Um es nochmal deutlich zu machen: ich verstehe den Vorteil eines AOT Compilers gegenüber einem Interpreter, nämlich die Nichtnotwendigkeit, den Bytecode zur Laufzeit zu analysieren.
Was ich nicht raffe ist der Vorteil des JIT Compilers gegenüber dem Interpreter, denn der JIT muss ja genauso zur Laufzeit den Bytecode analysieren, um daraus den Maschinencode generieren zu können.

Was der Interpreter letztendlich ausführt, ist ja Maschinencode.
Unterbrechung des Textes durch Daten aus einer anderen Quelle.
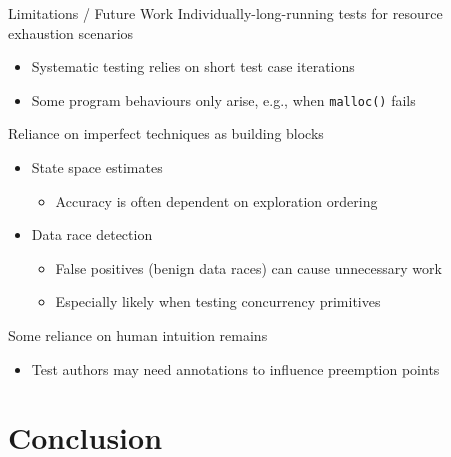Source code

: \documentclass[xcolor=dvipsnames]{beamer}
\begin{document}
\begin{frame}{Limitations / Future Work}
	Individually-long-running tests for resource exhaustion scenarios
	\begin{itemize}
		\item Systematic testing relies on short test case iterations
		\item Some program behaviours only arise, e.g., when \texttt{malloc()} fails
	\end{itemize}
	\pause
	\linegap

	Reliance on imperfect techniques as building blocks
	\begin{itemize}
		\item State space estimates
			\begin{itemize}
				\item Accuracy is often dependent on exploration ordering
			\end{itemize}
		\item Data race detection
			\begin{itemize}
				\item False positives (benign data races) can cause unnecessary work
				\item Especially likely when testing concurrency primitives
			\end{itemize}
	\end{itemize}
	\pause
	\linegap

	Some reliance on human intuition remains
	\begin{itemize}
		\item Test authors may need annotations to influence preemption points
	\end{itemize}
\end{frame}

\section{Conclusion}

\end{document}
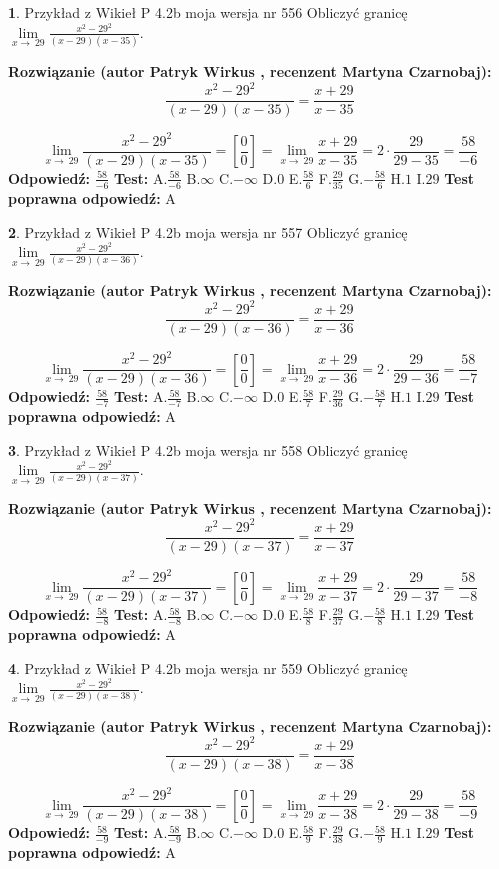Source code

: \documentclass[12pt, a4paper]{article}
\theoremstyle{definition} %
\newtheorem{zad}{}
\newcommand{\zadStart}[1]{\begin{zad}#1\newline}
\newcommand{\zadStop}{\end{zad}}
\newcommand{\rozwStart}[2]{\noindent \textbf{Rozwiązanie (autor #1 , recenzent #2): }\newline}
\newcommand{\rozwStop}{\newline}
\newcommand{\odpStart}{\noindent \textbf{Odpowiedź:}\newline}
\newcommand{\odpStop}{\newline}
\newcommand{\testStart}{\noindent \textbf{Test:}\newline}
\newcommand{\testStop}{\newline}
\newcommand{\kluczStart}{\noindent \textbf{Test poprawna odpowiedź:}\newline}
\newcommand{\kluczStop}{\newline}
\begin{document}
\zadStart{Przykład z Wikieł P 4.2b moja wersja nr 556}
Obliczyć granicę $\lim\limits_{x\to\ 29}\frac{x^{2}-29^{2}}{(x-29)(x-35)}$.
\zadStop
\rozwStart{Patryk Wirkus}{Martyna Czarnobaj}
$$\frac{x^{2}-29^{2}}{(x-29)(x-35)}=\frac{x+29}{x-35}$$

$$\lim\limits_{x\to\ 29}\frac{x^{2}-29^{2}}{(x-29)(x-35)}=[\frac{0}{0}]=\lim\limits_{x\to\ 29}\frac{x+29}{x-35}=2 \cdot \frac{29}{29-35} = \frac{58}{-6}$$
\rozwStop
\odpStart
$\frac{58}{-6}$
\odpStop
\testStart
A.$\frac{58}{-6}$
B.$\infty$
C.$-\infty$
D.$0$
E.$\frac{58}{6}$
F.$\frac{29}{35}$
G.$-\frac{58}{6}$
H.$1$
I.$29$
\testStop
\kluczStart
A
\kluczStop



\zadStart{Przykład z Wikieł P 4.2b moja wersja nr 557}
Obliczyć granicę $\lim\limits_{x\to\ 29}\frac{x^{2}-29^{2}}{(x-29)(x-36)}$.
\zadStop
\rozwStart{Patryk Wirkus}{Martyna Czarnobaj}
$$\frac{x^{2}-29^{2}}{(x-29)(x-36)}=\frac{x+29}{x-36}$$

$$\lim\limits_{x\to\ 29}\frac{x^{2}-29^{2}}{(x-29)(x-36)}=[\frac{0}{0}]=\lim\limits_{x\to\ 29}\frac{x+29}{x-36}=2 \cdot \frac{29}{29-36} = \frac{58}{-7}$$
\rozwStop
\odpStart
$\frac{58}{-7}$
\odpStop
\testStart
A.$\frac{58}{-7}$
B.$\infty$
C.$-\infty$
D.$0$
E.$\frac{58}{7}$
F.$\frac{29}{36}$
G.$-\frac{58}{7}$
H.$1$
I.$29$
\testStop
\kluczStart
A
\kluczStop



\zadStart{Przykład z Wikieł P 4.2b moja wersja nr 558}
Obliczyć granicę $\lim\limits_{x\to\ 29}\frac{x^{2}-29^{2}}{(x-29)(x-37)}$.
\zadStop
\rozwStart{Patryk Wirkus}{Martyna Czarnobaj}
$$\frac{x^{2}-29^{2}}{(x-29)(x-37)}=\frac{x+29}{x-37}$$

$$\lim\limits_{x\to\ 29}\frac{x^{2}-29^{2}}{(x-29)(x-37)}=[\frac{0}{0}]=\lim\limits_{x\to\ 29}\frac{x+29}{x-37}=2 \cdot \frac{29}{29-37} = \frac{58}{-8}$$
\rozwStop
\odpStart
$\frac{58}{-8}$
\odpStop
\testStart
A.$\frac{58}{-8}$
B.$\infty$
C.$-\infty$
D.$0$
E.$\frac{58}{8}$
F.$\frac{29}{37}$
G.$-\frac{58}{8}$
H.$1$
I.$29$
\testStop
\kluczStart
A
\kluczStop



\zadStart{Przykład z Wikieł P 4.2b moja wersja nr 559}
Obliczyć granicę $\lim\limits_{x\to\ 29}\frac{x^{2}-29^{2}}{(x-29)(x-38)}$.
\zadStop
\rozwStart{Patryk Wirkus}{Martyna Czarnobaj}
$$\frac{x^{2}-29^{2}}{(x-29)(x-38)}=\frac{x+29}{x-38}$$

$$\lim\limits_{x\to\ 29}\frac{x^{2}-29^{2}}{(x-29)(x-38)}=[\frac{0}{0}]=\lim\limits_{x\to\ 29}\frac{x+29}{x-38}=2 \cdot \frac{29}{29-38} = \frac{58}{-9}$$
\rozwStop
\odpStart
$\frac{58}{-9}$
\odpStop
\testStart
A.$\frac{58}{-9}$
B.$\infty$
C.$-\infty$
D.$0$
E.$\frac{58}{9}$
F.$\frac{29}{38}$
G.$-\frac{58}{9}$
H.$1$
I.$29$
\testStop
\kluczStart
A
\kluczStop
\end{document}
Das Resultat der JIT Kompilierung ist ebenfalls Maschinencode.  
Jetzt bin ich ja schon ein bisschen schlauer, denn oben wurde ja gesagt, dass der vom Interpreter ausgeführte Maschinencode nicht der gleiche ist, wie der vom JIT generierte Maschinencode, sondern aus irgendeinem Grund schneller läuft. 




			
				Saxony hat gesagt.:
			
		

> ich verstehe nicht, was du da nicht verstehst!


Wenn es so einfach ist, dann frage ich mich, warum mir bisher niemand den einfachen Grund dafür nennen konnte, warum der vom JIT erzeugte Code besser (d.h. schneller) ist, als der vom Interpreter ausgeführte Code.

Den Bytecode zur Laufzeit analysieren müssen beide. Wikipedia geht dann imo etwas lax mit dem Begriff des Interpretierens um, da wird gesagt dass der Interpreter den Bytecode "einliest, analysiert und ausführt". Ist mir aber klar: was er am Ende ausführt ist äquivalenter Maschinencode, welcher das gewünschte Resultat bringt. Das gleiche Resultat wird aber auch durch den vom JIT generierten Maschinencode erreicht, dieser Code ist nur schneller.

Was also ist am Maschinencode des JIT anders als am Maschinencode des Interpreters?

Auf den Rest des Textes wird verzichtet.